Hepatitis B and C virus infections among pregnant women in Arab and African countries
Introduction: The epidemiology of viral hepatitis during pregnancy is of paramount importance for health planners and program managers. Data on viral hepatitis during pregnancy are not readily available in many African and Arab countries. Both regions have their own unique geography, and comprise over 59 states with crossover and interaction of different cultures.
Methodology: A systematic electronic search of the published literature was conducted and data on epidemiology and risk factors of maternal hepatitis B virus (HBV) infection and hepatitis C (HCV) infection in Arab and African countries were extracted from relevant studies.
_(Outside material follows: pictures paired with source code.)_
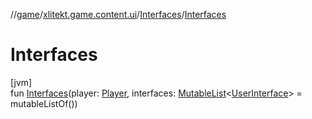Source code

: //[game](../../../index.md)/[xlitekt.game.content.ui](../index.md)/[Interfaces](index.md)/[Interfaces](-interfaces.md)

# Interfaces

[jvm]\
fun [Interfaces](-interfaces.md)(player: [Player](../../xlitekt.game.actor.player/-player/index.md), interfaces: [MutableList](https://kotlinlang.org/api/latest/jvm/stdlib/kotlin.collections/-mutable-list/index.html)&lt;[UserInterface](../-user-interface/index.md)&gt; = mutableListOf())
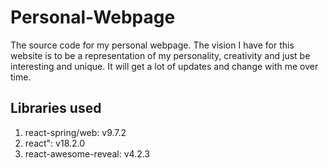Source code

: # Personal-Webpage
The source code for my personal webpage. The vision I have for this website is to be a representation of my personality, creativity and 
just be interesting and unique. It will get a lot of updates and change with me over time.

## Libraries used
1. react-spring/web: v9.7.2
2. react": v18.2.0
3. react-awesome-reveal: v4.2.3
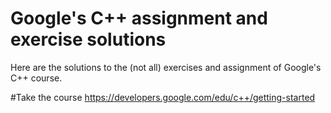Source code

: # Google's C++ assignment and exercise solutions
Here are the solutions to the (not all) exercises and assignment of Google's C++ course.

#Take the course
https://developers.google.com/edu/c++/getting-started
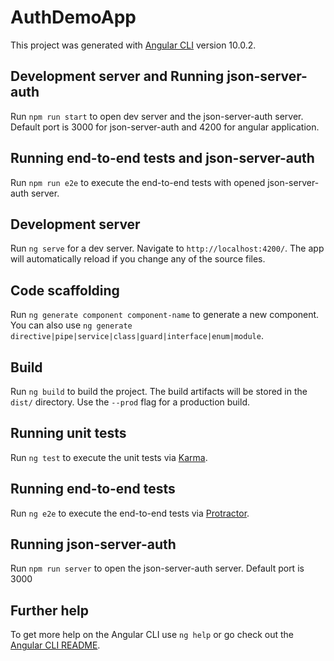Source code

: # AuthDemoApp

This project was generated with [Angular CLI](https://github.com/angular/angular-cli) version 10.0.2.

## Development server and Running json-server-auth

Run `npm run start` to open dev server and the json-server-auth server. Default port is 3000 for json-server-auth and 4200 for angular application.
## Running end-to-end tests and json-server-auth

Run `npm run e2e` to execute the end-to-end tests with opened json-server-auth server.
## Development server

Run `ng serve` for a dev server. Navigate to `http://localhost:4200/`. The app will automatically reload if you change any of the source files.

## Code scaffolding

Run `ng generate component component-name` to generate a new component. You can also use `ng generate directive|pipe|service|class|guard|interface|enum|module`.

## Build

Run `ng build` to build the project. The build artifacts will be stored in the `dist/` directory. Use the `--prod` flag for a production build.

## Running unit tests

Run `ng test` to execute the unit tests via [Karma](https://karma-runner.github.io).

## Running end-to-end tests

Run `ng e2e` to execute the end-to-end tests via [Protractor](http://www.protractortest.org/).

## Running json-server-auth

Run `npm run server` to open the json-server-auth server. Default port is 3000
## Further help

To get more help on the Angular CLI use `ng help` or go check out the [Angular CLI README](https://github.com/angular/angular-cli/blob/master/README.md).
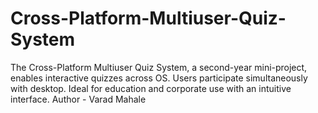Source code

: # Cross-Platform-Multiuser-Quiz-System
The Cross-Platform Multiuser Quiz System, a second-year mini-project, enables interactive quizzes across OS. Users participate simultaneously with desktop. Ideal for education and corporate use with an intuitive interface.
Author - Varad Mahale
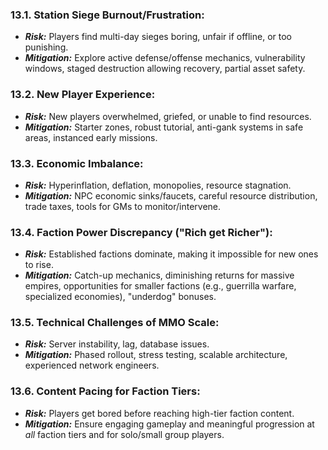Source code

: ### 13.1. **Station Siege Burnout/Frustration:**
*   ***Risk:*** Players find multi-day sieges boring, unfair if offline, or too punishing.
*   ***Mitigation:*** Explore active defense/offense mechanics, vulnerability windows, staged destruction allowing recovery, partial asset safety.
### 13.2. **New Player Experience:**
*   ***Risk:*** New players overwhelmed, griefed, or unable to find resources.
*   ***Mitigation:*** Starter zones, robust tutorial, anti-gank systems in safe areas, instanced early missions.
### 13.3. **Economic Imbalance:**
*   ***Risk:*** Hyperinflation, deflation, monopolies, resource stagnation.
*   ***Mitigation:*** NPC economic sinks/faucets, careful resource distribution, trade taxes, tools for GMs to monitor/intervene.
### 13.4. **Faction Power Discrepancy ("Rich get Richer"):**
*   ***Risk:*** Established factions dominate, making it impossible for new ones to rise.
*   ***Mitigation:*** Catch-up mechanics, diminishing returns for massive empires, opportunities for smaller factions (e.g., guerrilla warfare, specialized economies), "underdog" bonuses.
### 13.5. **Technical Challenges of MMO Scale:**
*   ***Risk:*** Server instability, lag, database issues.
*   ***Mitigation:*** Phased rollout, stress testing, scalable architecture, experienced network engineers.
### 13.6. **Content Pacing for Faction Tiers:**
*   ***Risk:*** Players get bored before reaching high-tier faction content.
*   ***Mitigation:*** Ensure engaging gameplay and meaningful progression at *all* faction tiers and for solo/small group players.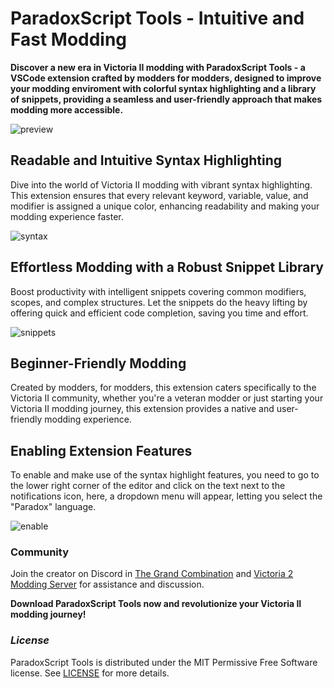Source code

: # **ParadoxScript Tools - Intuitive and Fast Modding** #

**Discover a new era in Victoria II modding with ParadoxScript Tools - a VSCode extension crafted by modders for modders, designed to improve your modding enviroment with colorful syntax highlighting and a library of snippets, providing a seamless and user-friendly approach that makes modding more accessible.**

![preview](https://github.com/ColdSlav/paradoxscript-tools/assets/78610822/d59010ac-ce48-453b-9f78-62046db492fb)

## Readable and Intuitive Syntax Highlighting ##

Dive into the world of Victoria II modding with vibrant syntax highlighting. This extension ensures that every relevant keyword, variable, value, and modifier is assigned a unique color, enhancing readability and making your modding experience faster.

![syntax](https://github.com/ColdSlav/paradoxscript-tools/assets/78610822/9c87ab89-eb6d-40ae-b648-0a2f71c573d3)

## Effortless Modding with a Robust Snippet Library ##

Boost productivity with intelligent snippets covering common modifiers, scopes, and complex structures. Let the snippets do the heavy lifting by offering quick and efficient code completion, saving you time and effort.

![snippets](https://github.com/ColdSlav/paradoxscript-tools/assets/78610822/5686c29f-f7fd-49f8-9e83-99461a87b01f)

## Beginner-Friendly Modding ##

Created by modders, for modders, this extension caters specifically to the Victoria II community, whether you're a veteran modder or just starting your Victoria II modding journey, this extension provides a native and user-friendly modding experience.

## Enabling Extension Features ##

To enable and make use of the syntax highlight features, you need to go to the lower right corner of the editor and click on the text next to the notifications icon, here, a dropdown menu will appear, letting you select the "Paradox" language.

![enable](https://github.com/ColdSlav/paradoxscript-tools/assets/78610822/911e89f6-0804-4ffb-ab7c-fcc16f9539f0)

### **Community** ###

Join the creator on Discord in [The Grand Combination](https://discord.gg/the-grand-combination-689466155978588176) and [Victoria 2 Modding Server](https://discord.gg/EbY7qaA) for assistance and discussion.

**Download ParadoxScript Tools now and revolutionize your Victoria II modding journey!**

### *License* ###

ParadoxScript Tools is distributed under the MIT Permissive Free Software license. See [LICENSE](LICENSE.txt) for more details.
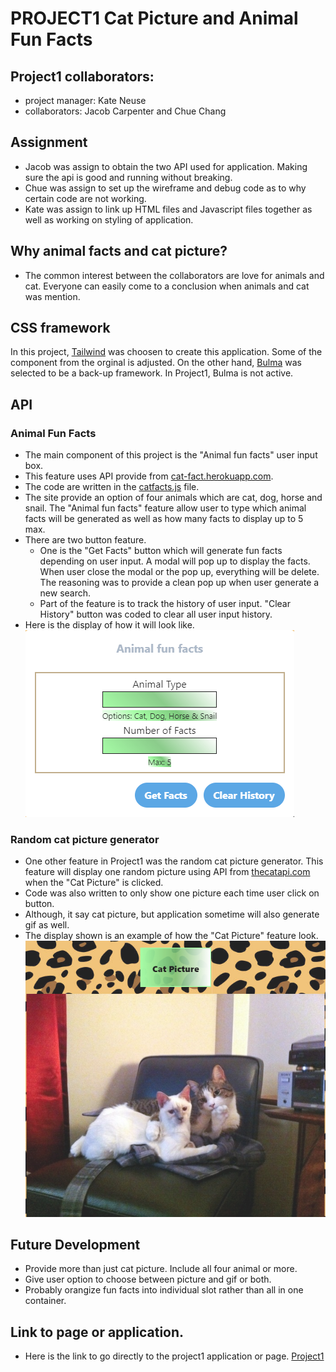 # PROJECT1 Cat Picture and Animal Fun Facts
## Project1 collaborators: 
* project manager: Kate Neuse
* collaborators: Jacob Carpenter and Chue Chang
## Assignment 
* Jacob was assign to obtain the two API used for application. Making sure the api is good and running without breaking. 
* Chue was assign to set up the wireframe and debug code as to why certain code are not working.
* Kate was assign to link up HTML files and Javascript files together as well as working on styling of application. 
## Why animal facts and cat picture?
* The common interest between the collaborators are love for animals and cat. Everyone can easily come to a conclusion when animals and cat was mention. 
## CSS framework
In this project, [Tailwind](https://tailwindui.com/) was choosen to create this application. Some of the component from the orginal is adjusted. On the other hand, [Bulma](https://bulma.io/) was selected to be a back-up framework. In Project1, Bulma is not active. 
## API
### Animal Fun Facts
* The main component of this project is the "Animal fun facts" user input box. 
* This feature uses API provide from [cat-fact.herokuapp.com](https://cat-fact.herokuapp.com). 
* The code are written in the [catfacts.js](catfacts.js) file. 
* The site provide an option of four animals which are cat, dog, horse and snail. The "Animal fun facts" feature allow user to type which animal facts will be generated as well as how many facts to display up to 5 max. 
* There are two button feature. 
    * One is the "Get Facts" button which will generate fun facts depending on user input. A modal will pop up to display the facts. When user close the modal or the pop up, everything will be delete. The reasoning was to provide a clean pop up when user generate a new search. 
    * Part of the feature is to track the history of user input. "Clear History" button was coded to clear all user input history. 
* Here is the display of how it will look like. ![Animal Fun Facts feature](assets/animalfunfacts.png)
### Random cat picture generator
* One other feature in Project1 was the random cat picture generator. This feature will display one random picture using API from [thecatapi.com](https://docs.thecatapi.com/) when the "Cat Picture" is clicked. 
* Code was also written to only show one picture each time user click on button. 
* Although, it say cat picture, but application sometime will also generate gif as well. 
* The display shown is an example of how the "Cat Picture" feature look. ![Cat Picture feature](assets/cat-picture-feature.png) 
## Future Development 
* Provide more than just cat picture. Include all four animal or more. 
* Give user option to choose between picture and gif or both. 
* Probably orangize fun facts into individual slot rather than all in one container. 
## Link to page or application. 
* Here is the link to go directly to the project1 application or page. [Project1](https://kateneuse.github.io/project1/)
Results: The serology of hepatitis viruses varies greatly among these countries, with different viral genotype patterns. Such a variation in prevalence could be explained by the different risk factors involved. Sexual contact, perinatal infection, blood and its derivatives, hemodialysis, intravenous and percutaneous drug use, and occupational, habitual, and social behavior have been identified as risk factors for hepatitis transmission in various settings in these countries.
Conclusions: Infection from hepatitis B and C viruses imposes major socioeconomic and even political burdens on such young and dynamic societies. Thus strategies and clear policies of intervention are required to combat the consequences of hepatitis B and C at both the regional and national levels.